ABOUT THIS EXERCISE: Report, as a single number, how many lines of the records contain the word "profile".

RECORDS FOR PROCESSING:
--- START ---
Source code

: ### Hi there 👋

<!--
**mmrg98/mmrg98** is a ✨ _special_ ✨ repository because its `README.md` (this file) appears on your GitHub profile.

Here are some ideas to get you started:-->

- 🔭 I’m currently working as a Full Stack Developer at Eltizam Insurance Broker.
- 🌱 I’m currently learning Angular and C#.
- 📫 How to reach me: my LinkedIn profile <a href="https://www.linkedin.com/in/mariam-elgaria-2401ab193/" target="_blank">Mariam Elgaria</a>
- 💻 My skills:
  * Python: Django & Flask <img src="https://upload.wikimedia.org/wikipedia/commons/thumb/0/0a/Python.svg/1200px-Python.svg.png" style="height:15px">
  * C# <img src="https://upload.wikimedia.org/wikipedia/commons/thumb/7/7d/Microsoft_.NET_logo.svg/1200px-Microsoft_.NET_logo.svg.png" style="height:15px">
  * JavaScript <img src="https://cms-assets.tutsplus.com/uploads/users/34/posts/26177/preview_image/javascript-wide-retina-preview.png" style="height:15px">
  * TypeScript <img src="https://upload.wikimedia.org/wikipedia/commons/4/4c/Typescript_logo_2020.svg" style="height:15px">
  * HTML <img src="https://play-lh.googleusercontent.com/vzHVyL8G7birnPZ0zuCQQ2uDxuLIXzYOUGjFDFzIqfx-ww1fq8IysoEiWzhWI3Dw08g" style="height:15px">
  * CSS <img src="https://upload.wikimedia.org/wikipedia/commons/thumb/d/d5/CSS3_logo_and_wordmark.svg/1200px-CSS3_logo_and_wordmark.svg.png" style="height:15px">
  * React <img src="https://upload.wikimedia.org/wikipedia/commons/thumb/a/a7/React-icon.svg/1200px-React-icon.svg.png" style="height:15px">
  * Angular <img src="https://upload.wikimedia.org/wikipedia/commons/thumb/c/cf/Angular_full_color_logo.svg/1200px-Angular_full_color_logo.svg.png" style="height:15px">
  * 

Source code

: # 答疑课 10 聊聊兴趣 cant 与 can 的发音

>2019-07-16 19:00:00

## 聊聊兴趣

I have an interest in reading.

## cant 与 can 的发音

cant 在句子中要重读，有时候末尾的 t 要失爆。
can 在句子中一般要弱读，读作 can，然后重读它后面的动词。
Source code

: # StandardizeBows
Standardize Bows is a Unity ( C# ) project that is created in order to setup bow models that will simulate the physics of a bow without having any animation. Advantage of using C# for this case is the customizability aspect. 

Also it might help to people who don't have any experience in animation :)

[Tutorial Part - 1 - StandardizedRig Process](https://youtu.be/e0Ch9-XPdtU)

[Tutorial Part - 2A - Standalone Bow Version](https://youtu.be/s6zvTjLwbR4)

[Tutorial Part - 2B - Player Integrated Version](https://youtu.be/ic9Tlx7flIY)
--- END ---
ANSWER AREA: 2